PROBLEM
Please print each of the entries below exactly.

○ ○ ○ ○

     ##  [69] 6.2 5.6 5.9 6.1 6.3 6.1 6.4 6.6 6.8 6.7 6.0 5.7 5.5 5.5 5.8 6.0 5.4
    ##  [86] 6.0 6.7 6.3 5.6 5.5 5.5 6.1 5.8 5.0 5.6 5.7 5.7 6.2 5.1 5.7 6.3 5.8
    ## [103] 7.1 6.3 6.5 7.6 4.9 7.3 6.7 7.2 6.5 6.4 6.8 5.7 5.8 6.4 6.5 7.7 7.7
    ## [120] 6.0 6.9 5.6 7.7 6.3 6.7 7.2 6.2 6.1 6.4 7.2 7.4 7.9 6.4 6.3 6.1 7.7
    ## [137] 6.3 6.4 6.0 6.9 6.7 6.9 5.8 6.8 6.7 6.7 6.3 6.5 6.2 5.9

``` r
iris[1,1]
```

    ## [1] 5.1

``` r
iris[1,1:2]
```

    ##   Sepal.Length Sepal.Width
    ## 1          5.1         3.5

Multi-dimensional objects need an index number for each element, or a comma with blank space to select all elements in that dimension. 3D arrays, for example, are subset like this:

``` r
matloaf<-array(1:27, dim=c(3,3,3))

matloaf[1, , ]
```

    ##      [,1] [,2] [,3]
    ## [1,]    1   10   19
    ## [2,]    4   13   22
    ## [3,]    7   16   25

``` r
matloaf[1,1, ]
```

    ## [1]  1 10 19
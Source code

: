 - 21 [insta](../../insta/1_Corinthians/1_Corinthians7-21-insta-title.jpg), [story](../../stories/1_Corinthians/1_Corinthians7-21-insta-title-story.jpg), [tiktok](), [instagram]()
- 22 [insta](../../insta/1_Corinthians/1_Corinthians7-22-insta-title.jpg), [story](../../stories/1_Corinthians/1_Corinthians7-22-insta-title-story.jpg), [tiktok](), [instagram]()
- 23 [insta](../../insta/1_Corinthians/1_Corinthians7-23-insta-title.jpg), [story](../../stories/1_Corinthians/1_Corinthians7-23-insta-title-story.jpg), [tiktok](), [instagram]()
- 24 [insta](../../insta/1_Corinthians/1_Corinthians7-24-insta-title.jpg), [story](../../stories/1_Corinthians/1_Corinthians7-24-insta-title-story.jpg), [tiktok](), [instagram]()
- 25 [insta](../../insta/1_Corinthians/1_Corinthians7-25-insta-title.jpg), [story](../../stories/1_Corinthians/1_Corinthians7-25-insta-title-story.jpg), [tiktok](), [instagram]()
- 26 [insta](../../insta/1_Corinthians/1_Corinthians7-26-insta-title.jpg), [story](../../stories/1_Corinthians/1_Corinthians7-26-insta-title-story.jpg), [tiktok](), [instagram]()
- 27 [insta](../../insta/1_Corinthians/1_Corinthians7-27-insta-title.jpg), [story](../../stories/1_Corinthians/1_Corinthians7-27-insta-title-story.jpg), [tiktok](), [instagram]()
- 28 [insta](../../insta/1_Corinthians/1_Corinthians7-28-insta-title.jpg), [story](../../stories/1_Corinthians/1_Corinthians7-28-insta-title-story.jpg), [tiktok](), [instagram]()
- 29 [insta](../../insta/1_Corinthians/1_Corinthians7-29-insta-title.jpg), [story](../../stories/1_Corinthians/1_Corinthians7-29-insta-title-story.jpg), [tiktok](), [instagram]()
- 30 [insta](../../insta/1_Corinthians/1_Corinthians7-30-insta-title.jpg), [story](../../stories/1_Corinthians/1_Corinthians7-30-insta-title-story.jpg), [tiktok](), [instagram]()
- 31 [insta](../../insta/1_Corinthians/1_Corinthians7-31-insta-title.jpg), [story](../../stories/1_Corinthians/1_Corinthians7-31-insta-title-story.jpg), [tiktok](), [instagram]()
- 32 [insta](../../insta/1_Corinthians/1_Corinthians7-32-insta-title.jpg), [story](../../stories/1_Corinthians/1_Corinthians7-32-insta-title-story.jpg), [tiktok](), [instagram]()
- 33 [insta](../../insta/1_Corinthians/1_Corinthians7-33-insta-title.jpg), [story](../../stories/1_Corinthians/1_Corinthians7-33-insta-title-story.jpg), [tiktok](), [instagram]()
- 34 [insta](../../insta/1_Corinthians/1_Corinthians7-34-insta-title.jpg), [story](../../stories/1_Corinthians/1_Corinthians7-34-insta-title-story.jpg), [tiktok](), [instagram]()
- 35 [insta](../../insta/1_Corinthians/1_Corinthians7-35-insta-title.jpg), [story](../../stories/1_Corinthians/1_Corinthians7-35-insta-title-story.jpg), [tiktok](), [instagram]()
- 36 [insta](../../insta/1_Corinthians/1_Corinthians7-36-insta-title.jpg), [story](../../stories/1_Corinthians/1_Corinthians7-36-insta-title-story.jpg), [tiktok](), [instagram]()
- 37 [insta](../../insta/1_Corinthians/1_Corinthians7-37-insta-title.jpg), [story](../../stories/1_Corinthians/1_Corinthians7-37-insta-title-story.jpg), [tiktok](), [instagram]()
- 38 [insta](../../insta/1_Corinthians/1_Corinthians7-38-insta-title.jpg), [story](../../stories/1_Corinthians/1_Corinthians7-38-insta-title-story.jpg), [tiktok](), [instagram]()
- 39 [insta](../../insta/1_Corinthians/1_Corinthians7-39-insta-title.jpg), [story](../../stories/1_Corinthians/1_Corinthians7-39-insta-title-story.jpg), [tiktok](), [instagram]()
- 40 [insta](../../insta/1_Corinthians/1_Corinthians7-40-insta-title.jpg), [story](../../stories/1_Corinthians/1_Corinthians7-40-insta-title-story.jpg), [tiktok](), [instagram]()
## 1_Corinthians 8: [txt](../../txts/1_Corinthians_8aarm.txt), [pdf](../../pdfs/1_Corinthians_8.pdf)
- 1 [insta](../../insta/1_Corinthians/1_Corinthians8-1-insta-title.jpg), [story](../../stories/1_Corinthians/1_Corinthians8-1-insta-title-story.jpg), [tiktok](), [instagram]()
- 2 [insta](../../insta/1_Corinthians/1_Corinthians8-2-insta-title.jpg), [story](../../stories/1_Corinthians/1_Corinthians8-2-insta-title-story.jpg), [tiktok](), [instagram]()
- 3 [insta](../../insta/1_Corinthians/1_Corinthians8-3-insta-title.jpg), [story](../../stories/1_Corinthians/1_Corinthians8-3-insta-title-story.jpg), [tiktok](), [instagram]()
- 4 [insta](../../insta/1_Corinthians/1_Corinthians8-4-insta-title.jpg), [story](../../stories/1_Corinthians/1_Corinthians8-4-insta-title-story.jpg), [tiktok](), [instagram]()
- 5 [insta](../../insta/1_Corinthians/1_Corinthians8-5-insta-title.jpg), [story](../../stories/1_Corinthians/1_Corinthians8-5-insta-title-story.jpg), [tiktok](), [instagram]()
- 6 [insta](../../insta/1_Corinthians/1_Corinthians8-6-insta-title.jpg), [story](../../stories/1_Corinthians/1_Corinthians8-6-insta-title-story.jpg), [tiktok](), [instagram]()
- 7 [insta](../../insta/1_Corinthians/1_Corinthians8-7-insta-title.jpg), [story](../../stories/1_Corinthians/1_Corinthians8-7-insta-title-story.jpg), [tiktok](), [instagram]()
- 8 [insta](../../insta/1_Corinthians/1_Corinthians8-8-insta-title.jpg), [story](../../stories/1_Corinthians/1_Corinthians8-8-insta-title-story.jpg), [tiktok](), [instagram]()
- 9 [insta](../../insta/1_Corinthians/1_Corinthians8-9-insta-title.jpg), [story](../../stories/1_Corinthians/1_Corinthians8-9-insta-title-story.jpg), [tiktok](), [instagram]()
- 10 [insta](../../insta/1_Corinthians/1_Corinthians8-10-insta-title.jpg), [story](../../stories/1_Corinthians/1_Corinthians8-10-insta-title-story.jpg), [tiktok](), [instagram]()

○ ○ ○ ○

EXERCISE RESPONSE
     ##  [69] 6.2 5.6 5.9 6.1 6.3 6.1 6.4 6.6 6.8 6.7 6.0 5.7 5.5 5.5 5.8 6.0 5.4
    ##  [86] 6.0 6.7 6.3 5.6 5.5 5.5 6.1 5.8 5.0 5.6 5.7 5.7 6.2 5.1 5.7 6.3 5.8
    ## [103] 7.1 6.3 6.5 7.6 4.9 7.3 6.7 7.2 6.5 6.4 6.8 5.7 5.8 6.4 6.5 7.7 7.7
    ## [120] 6.0 6.9 5.6 7.7 6.3 6.7 7.2 6.2 6.1 6.4 7.2 7.4 7.9 6.4 6.3 6.1 7.7
    ## [137] 6.3 6.4 6.0 6.9 6.7 6.9 5.8 6.8 6.7 6.7 6.3 6.5 6.2 5.9

``` r
iris[1,1]
```

    ## [1] 5.1

``` r
iris[1,1:2]
```

    ##   Sepal.Length Sepal.Width
    ## 1          5.1         3.5

Multi-dimensional objects need an index number for each element, or a comma with blank space to select all elements in that dimension. 3D arrays, for example, are subset like this:

``` r
matloaf<-array(1:27, dim=c(3,3,3))

matloaf[1, , ]
```

    ##      [,1] [,2] [,3]
    ## [1,]    1   10   19
    ## [2,]    4   13   22
    ## [3,]    7   16   25

``` r
matloaf[1,1, ]
```

    ## [1]  1 10 19
Source code

: - 21 [insta](../../insta/1_Corinthians/1_Corinthians7-21-insta-title.jpg), [story](../../stories/1_Corinthians/1_Corinthians7-21-insta-title-story.jpg), [tiktok](), [instagram]()
- 22 [insta](../../insta/1_Corinthians/1_Corinthians7-22-insta-title.jpg), [story](../../stories/1_Corinthians/1_Corinthians7-22-insta-title-story.jpg), [tiktok](), [instagram]()
- 23 [insta](../../insta/1_Corinthians/1_Corinthians7-23-insta-title.jpg), [story](../../stories/1_Corinthians/1_Corinthians7-23-insta-title-story.jpg), [tiktok](), [instagram]()
- 24 [insta](../../insta/1_Corinthians/1_Corinthians7-24-insta-title.jpg), [story](../../stories/1_Corinthians/1_Corinthians7-24-insta-title-story.jpg), [tiktok](), [instagram]()
- 25 [insta](../../insta/1_Corinthians/1_Corinthians7-25-insta-title.jpg), [story](../../stories/1_Corinthians/1_Corinthians7-25-insta-title-story.jpg), [tiktok](), [instagram]()
- 26 [insta](../../insta/1_Corinthians/1_Corinthians7-26-insta-title.jpg), [story](../../stories/1_Corinthians/1_Corinthians7-26-insta-title-story.jpg), [tiktok](), [instagram]()
- 27 [insta](../../insta/1_Corinthians/1_Corinthians7-27-insta-title.jpg), [story](../../stories/1_Corinthians/1_Corinthians7-27-insta-title-story.jpg), [tiktok](), [instagram]()
- 28 [insta](../../insta/1_Corinthians/1_Corinthians7-28-insta-title.jpg), [story](../../stories/1_Corinthians/1_Corinthians7-28-insta-title-story.jpg), [tiktok](), [instagram]()
- 29 [insta](../../insta/1_Corinthians/1_Corinthians7-29-insta-title.jpg), [story](../../stories/1_Corinthians/1_Corinthians7-29-insta-title-story.jpg), [tiktok](), [instagram]()
- 30 [insta](../../insta/1_Corinthians/1_Corinthians7-30-insta-title.jpg), [story](../../stories/1_Corinthians/1_Corinthians7-30-insta-title-story.jpg), [tiktok](), [instagram]()
- 31 [insta](../../insta/1_Corinthians/1_Corinthians7-31-insta-title.jpg), [story](../../stories/1_Corinthians/1_Corinthians7-31-insta-title-story.jpg), [tiktok](), [instagram]()
- 32 [insta](../../insta/1_Corinthians/1_Corinthians7-32-insta-title.jpg), [story](../../stories/1_Corinthians/1_Corinthians7-32-insta-title-story.jpg), [tiktok](), [instagram]()
- 33 [insta](../../insta/1_Corinthians/1_Corinthians7-33-insta-title.jpg), [story](../../stories/1_Corinthians/1_Corinthians7-33-insta-title-story.jpg), [tiktok](), [instagram]()
- 34 [insta](../../insta/1_Corinthians/1_Corinthians7-34-insta-title.jpg), [story](../../stories/1_Corinthians/1_Corinthians7-34-insta-title-story.jpg), [tiktok](), [instagram]()
- 35 [insta](../../insta/1_Corinthians/1_Corinthians7-35-insta-title.jpg), [story](../../stories/1_Corinthians/1_Corinthians7-35-insta-title-story.jpg), [tiktok](), [instagram]()
- 36 [insta](../../insta/1_Corinthians/1_Corinthians7-36-insta-title.jpg), [story](../../stories/1_Corinthians/1_Corinthians7-36-insta-title-story.jpg), [tiktok](), [instagram]()
- 37 [insta](../../insta/1_Corinthians/1_Corinthians7-37-insta-title.jpg), [story](../../stories/1_Corinthians/1_Corinthians7-37-insta-title-story.jpg), [tiktok](), [instagram]()
- 38 [insta](../../insta/1_Corinthians/1_Corinthians7-38-insta-title.jpg), [story](../../stories/1_Corinthians/1_Corinthians7-38-insta-title-story.jpg), [tiktok](), [instagram]()
- 39 [insta](../../insta/1_Corinthians/1_Corinthians7-39-insta-title.jpg), [story](../../stories/1_Corinthians/1_Corinthians7-39-insta-title-story.jpg), [tiktok](), [instagram]()
- 40 [insta](../../insta/1_Corinthians/1_Corinthians7-40-insta-title.jpg), [story](../../stories/1_Corinthians/1_Corinthians7-40-insta-title-story.jpg), [tiktok](), [instagram]()
## 1_Corinthians 8: [txt](../../txts/1_Corinthians_8aarm.txt), [pdf](../../pdfs/1_Corinthians_8.pdf)
- 1 [insta](../../insta/1_Corinthians/1_Corinthians8-1-insta-title.jpg), [story](../../stories/1_Corinthians/1_Corinthians8-1-insta-title-story.jpg), [tiktok](), [instagram]()
- 2 [insta](../../insta/1_Corinthians/1_Corinthians8-2-insta-title.jpg), [story](../../stories/1_Corinthians/1_Corinthians8-2-insta-title-story.jpg), [tiktok](), [instagram]()
- 3 [insta](../../insta/1_Corinthians/1_Corinthians8-3-insta-title.jpg), [story](../../stories/1_Corinthians/1_Corinthians8-3-insta-title-story.jpg), [tiktok](), [instagram]()
- 4 [insta](../../insta/1_Corinthians/1_Corinthians8-4-insta-title.jpg), [story](../../stories/1_Corinthians/1_Corinthians8-4-insta-title-story.jpg), [tiktok](), [instagram]()
- 5 [insta](../../insta/1_Corinthians/1_Corinthians8-5-insta-title.jpg), [story](../../stories/1_Corinthians/1_Corinthians8-5-insta-title-story.jpg), [tiktok](), [instagram]()
- 6 [insta](../../insta/1_Corinthians/1_Corinthians8-6-insta-title.jpg), [story](../../stories/1_Corinthians/1_Corinthians8-6-insta-title-story.jpg), [tiktok](), [instagram]()
- 7 [insta](../../insta/1_Corinthians/1_Corinthians8-7-insta-title.jpg), [story](../../stories/1_Corinthians/1_Corinthians8-7-insta-title-story.jpg), [tiktok](), [instagram]()
- 8 [insta](../../insta/1_Corinthians/1_Corinthians8-8-insta-title.jpg), [story](../../stories/1_Corinthians/1_Corinthians8-8-insta-title-story.jpg), [tiktok](), [instagram]()
- 9 [insta](../../insta/1_Corinthians/1_Corinthians8-9-insta-title.jpg), [story](../../stories/1_Corinthians/1_Corinthians8-9-insta-title-story.jpg), [tiktok](), [instagram]()
- 10 [insta](../../insta/1_Corinthians/1_Corinthians8-10-insta-title.jpg), [story](../../stories/1_Corinthians/1_Corinthians8-10-insta-title-story.jpg), [tiktok](), [instagram]()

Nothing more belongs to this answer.